YOUR OBJECTIVE:
Could you reproduce the lines below from the one with "3. A screen" through the one with "https://mercedesbernard.com/blog/ode-to-snippets/<br>"? Keep both ends and add nothing.

EXTRACTED DATA:

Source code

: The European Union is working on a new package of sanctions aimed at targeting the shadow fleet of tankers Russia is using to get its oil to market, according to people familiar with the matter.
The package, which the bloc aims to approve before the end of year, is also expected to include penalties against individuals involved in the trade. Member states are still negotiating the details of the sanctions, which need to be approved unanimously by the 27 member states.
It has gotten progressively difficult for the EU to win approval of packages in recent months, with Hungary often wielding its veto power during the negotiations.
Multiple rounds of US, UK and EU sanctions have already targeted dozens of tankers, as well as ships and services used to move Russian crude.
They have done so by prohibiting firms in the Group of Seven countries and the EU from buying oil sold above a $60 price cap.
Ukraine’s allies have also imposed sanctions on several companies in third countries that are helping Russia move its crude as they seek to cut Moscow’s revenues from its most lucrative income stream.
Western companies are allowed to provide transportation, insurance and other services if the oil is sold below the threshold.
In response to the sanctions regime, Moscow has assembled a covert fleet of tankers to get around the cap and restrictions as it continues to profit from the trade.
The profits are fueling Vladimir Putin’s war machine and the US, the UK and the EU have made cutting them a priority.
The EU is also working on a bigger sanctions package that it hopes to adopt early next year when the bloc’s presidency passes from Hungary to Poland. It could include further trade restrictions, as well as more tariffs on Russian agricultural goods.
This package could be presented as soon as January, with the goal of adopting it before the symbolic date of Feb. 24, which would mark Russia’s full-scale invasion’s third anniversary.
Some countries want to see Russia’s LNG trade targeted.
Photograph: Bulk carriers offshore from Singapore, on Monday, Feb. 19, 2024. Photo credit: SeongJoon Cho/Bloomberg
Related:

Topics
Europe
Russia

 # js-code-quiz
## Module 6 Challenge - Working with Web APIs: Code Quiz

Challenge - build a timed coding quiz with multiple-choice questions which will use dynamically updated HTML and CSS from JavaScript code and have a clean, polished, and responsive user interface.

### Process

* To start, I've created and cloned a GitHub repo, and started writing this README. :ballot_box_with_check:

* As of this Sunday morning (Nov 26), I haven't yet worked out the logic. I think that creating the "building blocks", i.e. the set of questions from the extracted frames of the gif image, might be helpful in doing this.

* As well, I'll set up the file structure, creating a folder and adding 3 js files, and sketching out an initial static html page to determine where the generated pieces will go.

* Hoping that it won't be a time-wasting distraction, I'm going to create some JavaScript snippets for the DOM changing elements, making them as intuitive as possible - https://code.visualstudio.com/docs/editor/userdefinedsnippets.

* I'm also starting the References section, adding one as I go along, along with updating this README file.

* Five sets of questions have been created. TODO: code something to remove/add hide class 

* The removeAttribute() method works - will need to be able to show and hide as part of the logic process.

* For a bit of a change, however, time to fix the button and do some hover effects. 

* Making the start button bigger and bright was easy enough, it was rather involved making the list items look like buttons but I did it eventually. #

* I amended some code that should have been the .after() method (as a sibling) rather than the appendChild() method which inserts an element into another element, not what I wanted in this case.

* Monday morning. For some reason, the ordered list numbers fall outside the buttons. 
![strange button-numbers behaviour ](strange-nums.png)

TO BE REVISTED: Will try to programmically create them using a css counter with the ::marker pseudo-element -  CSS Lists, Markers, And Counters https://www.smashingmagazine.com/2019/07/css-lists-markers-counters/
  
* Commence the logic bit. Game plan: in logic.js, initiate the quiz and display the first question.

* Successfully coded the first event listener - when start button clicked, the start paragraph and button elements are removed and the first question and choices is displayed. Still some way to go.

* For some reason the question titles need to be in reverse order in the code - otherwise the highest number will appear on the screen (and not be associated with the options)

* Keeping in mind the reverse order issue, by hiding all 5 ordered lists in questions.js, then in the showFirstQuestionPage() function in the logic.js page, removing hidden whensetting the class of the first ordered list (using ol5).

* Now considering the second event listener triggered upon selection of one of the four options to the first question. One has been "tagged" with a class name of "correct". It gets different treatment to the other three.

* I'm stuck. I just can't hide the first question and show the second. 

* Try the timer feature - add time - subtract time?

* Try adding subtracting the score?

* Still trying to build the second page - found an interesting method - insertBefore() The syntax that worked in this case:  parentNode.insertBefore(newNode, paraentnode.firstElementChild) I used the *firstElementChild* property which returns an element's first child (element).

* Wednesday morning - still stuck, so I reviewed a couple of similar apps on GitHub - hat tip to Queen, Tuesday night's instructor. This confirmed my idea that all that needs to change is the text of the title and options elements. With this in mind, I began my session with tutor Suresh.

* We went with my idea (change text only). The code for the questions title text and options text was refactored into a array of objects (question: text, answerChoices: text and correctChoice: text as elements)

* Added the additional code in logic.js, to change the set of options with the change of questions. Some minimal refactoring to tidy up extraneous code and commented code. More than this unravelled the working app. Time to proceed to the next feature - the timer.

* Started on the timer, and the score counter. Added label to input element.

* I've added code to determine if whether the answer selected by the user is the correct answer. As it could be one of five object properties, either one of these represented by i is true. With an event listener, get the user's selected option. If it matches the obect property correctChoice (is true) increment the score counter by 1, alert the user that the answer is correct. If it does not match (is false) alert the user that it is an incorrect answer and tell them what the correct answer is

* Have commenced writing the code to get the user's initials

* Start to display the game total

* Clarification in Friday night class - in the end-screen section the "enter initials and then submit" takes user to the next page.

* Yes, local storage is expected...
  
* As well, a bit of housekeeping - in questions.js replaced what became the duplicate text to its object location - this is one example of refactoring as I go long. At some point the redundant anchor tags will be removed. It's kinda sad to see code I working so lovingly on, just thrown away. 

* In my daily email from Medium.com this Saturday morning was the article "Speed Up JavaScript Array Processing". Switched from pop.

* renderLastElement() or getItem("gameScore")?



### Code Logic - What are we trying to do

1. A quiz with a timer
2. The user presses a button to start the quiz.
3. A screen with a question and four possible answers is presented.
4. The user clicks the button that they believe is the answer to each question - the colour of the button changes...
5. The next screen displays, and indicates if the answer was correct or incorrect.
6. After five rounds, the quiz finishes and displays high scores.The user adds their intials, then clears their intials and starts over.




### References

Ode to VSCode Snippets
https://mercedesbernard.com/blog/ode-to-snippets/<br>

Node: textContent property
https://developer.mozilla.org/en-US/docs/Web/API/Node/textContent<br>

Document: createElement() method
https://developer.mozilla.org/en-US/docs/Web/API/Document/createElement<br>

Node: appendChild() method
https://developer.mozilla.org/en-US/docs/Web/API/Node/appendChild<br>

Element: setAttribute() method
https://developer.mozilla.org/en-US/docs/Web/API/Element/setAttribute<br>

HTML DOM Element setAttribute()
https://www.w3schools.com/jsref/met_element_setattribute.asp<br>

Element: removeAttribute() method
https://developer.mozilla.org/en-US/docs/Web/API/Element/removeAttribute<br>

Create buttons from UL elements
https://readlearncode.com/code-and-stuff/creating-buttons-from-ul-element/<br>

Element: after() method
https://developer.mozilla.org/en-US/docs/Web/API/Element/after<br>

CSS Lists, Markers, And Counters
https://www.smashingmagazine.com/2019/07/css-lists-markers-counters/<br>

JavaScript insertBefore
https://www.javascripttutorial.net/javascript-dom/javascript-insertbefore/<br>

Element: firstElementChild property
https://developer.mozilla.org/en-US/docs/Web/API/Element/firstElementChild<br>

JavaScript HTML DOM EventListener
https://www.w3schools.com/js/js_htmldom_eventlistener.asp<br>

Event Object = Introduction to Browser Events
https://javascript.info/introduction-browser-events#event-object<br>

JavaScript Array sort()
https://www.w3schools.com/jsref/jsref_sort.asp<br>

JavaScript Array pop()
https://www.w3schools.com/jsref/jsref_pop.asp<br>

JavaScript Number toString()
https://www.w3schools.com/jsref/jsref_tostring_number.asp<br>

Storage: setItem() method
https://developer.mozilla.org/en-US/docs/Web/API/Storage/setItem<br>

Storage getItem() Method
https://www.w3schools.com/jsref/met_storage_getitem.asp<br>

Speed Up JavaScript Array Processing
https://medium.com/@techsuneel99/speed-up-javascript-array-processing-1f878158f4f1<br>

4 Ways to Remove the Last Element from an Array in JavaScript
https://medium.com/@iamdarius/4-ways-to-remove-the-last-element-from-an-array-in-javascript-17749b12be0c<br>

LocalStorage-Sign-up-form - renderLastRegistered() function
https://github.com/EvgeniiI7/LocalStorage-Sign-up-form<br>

SOLUTION TO THE EXERCISE:
3. A screen with a question and four possible answers is presented.
4. The user clicks the button that they believe is the answer to each question - the colour of the button changes...
5. The next screen displays, and indicates if the answer was correct or incorrect.
6. After five rounds, the quiz finishes and displays high scores.The user adds their intials, then clears their intials and starts over.




### References

Ode to VSCode Snippets
https://mercedesbernard.com/blog/ode-to-snippets/<br>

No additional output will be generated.